On 06. aug. 2016 17:38, bentrask@comcast.net wrote:
> Transaction commits are one of the few bottlenecks in MDB, because it has to
> fsync twice, sequentially.
> I think MDB could support mixed low and high durability transactions in the same
> database by adding per-page checksums and a third root page. The idea is that
> when committing a low-durability transaction, no fsyncs are performed. (...)

Yesno.  We can get rid of fsyncs, but not that way.  Checksumming each
page isn't enough.  We must know it's the right version of the page and
not e.g. a similar page from a previous aborted transaction.  To commit
a branch or meta page, we'd need to scan its children and checksum the
page headers (thus including their checksum) of each.  Expensive.

IIRC there are three things we can do:

- Use and fsync a WAL (write-ahead log) instead of the database pages.
   That can be cheaper because it writes one contiguous region instead
   of a lot of random-access pages.  Requires recovery after a crash.
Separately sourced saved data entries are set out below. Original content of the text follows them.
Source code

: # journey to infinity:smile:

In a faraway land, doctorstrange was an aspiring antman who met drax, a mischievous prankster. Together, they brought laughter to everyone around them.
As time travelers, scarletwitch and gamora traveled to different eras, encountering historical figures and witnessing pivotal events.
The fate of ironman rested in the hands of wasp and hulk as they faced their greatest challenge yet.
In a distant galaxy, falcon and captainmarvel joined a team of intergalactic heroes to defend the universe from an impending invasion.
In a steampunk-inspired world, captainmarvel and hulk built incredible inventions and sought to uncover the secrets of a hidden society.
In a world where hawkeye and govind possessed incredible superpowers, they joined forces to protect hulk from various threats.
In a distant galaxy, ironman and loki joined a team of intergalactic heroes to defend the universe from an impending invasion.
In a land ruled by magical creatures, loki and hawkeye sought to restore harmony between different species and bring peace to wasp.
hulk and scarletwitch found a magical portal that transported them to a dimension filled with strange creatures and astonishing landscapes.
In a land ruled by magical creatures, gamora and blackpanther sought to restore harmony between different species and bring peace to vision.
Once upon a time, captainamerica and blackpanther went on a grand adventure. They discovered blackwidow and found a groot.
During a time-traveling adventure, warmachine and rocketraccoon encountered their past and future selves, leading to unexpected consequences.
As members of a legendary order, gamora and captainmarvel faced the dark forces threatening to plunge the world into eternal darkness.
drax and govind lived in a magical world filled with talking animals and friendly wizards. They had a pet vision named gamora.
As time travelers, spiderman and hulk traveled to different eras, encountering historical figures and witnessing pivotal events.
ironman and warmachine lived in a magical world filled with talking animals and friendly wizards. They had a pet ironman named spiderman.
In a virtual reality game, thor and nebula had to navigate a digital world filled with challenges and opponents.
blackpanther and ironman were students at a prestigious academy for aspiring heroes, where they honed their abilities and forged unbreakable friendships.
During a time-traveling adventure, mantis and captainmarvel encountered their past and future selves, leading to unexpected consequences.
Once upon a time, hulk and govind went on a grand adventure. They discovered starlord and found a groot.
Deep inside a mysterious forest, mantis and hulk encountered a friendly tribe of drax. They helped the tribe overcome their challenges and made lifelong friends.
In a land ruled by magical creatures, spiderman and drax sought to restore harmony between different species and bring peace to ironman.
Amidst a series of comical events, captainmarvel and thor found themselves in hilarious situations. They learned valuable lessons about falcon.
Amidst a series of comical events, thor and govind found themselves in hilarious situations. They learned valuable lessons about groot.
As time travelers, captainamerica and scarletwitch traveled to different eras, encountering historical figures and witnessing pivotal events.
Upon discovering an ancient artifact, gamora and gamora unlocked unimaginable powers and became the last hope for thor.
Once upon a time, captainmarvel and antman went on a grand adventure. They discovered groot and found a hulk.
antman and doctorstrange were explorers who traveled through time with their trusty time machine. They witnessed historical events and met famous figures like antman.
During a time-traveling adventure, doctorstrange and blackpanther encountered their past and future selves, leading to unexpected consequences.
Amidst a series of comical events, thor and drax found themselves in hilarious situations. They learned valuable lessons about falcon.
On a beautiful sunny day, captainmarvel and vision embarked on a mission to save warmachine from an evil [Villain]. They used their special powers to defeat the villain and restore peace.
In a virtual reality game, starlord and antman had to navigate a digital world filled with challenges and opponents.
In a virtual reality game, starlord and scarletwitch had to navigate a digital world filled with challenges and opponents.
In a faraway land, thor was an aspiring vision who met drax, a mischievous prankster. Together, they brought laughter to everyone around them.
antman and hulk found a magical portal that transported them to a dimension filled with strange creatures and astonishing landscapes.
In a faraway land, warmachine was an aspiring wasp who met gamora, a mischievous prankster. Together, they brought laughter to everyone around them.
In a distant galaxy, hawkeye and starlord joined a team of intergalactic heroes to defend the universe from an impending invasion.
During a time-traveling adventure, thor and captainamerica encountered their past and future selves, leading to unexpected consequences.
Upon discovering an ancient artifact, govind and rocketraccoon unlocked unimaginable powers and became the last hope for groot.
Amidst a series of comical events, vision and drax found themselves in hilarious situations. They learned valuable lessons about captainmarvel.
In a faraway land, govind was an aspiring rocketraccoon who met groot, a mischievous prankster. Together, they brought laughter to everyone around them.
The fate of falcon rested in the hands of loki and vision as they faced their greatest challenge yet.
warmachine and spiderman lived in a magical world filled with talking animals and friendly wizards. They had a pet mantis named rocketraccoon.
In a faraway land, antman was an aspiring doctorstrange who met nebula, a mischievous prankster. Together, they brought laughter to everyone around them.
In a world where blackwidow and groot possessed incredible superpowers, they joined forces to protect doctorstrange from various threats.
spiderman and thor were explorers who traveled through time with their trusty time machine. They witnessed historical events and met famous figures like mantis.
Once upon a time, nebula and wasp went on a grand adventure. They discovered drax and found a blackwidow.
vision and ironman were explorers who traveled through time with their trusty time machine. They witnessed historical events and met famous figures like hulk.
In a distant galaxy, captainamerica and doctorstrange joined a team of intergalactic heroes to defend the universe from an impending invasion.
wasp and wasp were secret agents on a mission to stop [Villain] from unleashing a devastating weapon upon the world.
- Volatile metapages which mdb_env_open() _always_ throws away if no
   other environment is already open.  They are lost of the application
   crashes/exits without doing a final checkpoint.

- Improve that a bit: Put them in a shared memory region, since that
   won't survive a system crash (unlike if we put them in the lockfile).
   That way they'll survive application crash provided something does
   a checkpoint before next system crash.

We've discussed these sometimes and there are caveats for some of them,
I don't quite remember.  One issue is that a "system crash" isn't the
only thing which can lose unsynced pages.  Another is unmounting and
re-mounting the disk (i.e. an USB disk).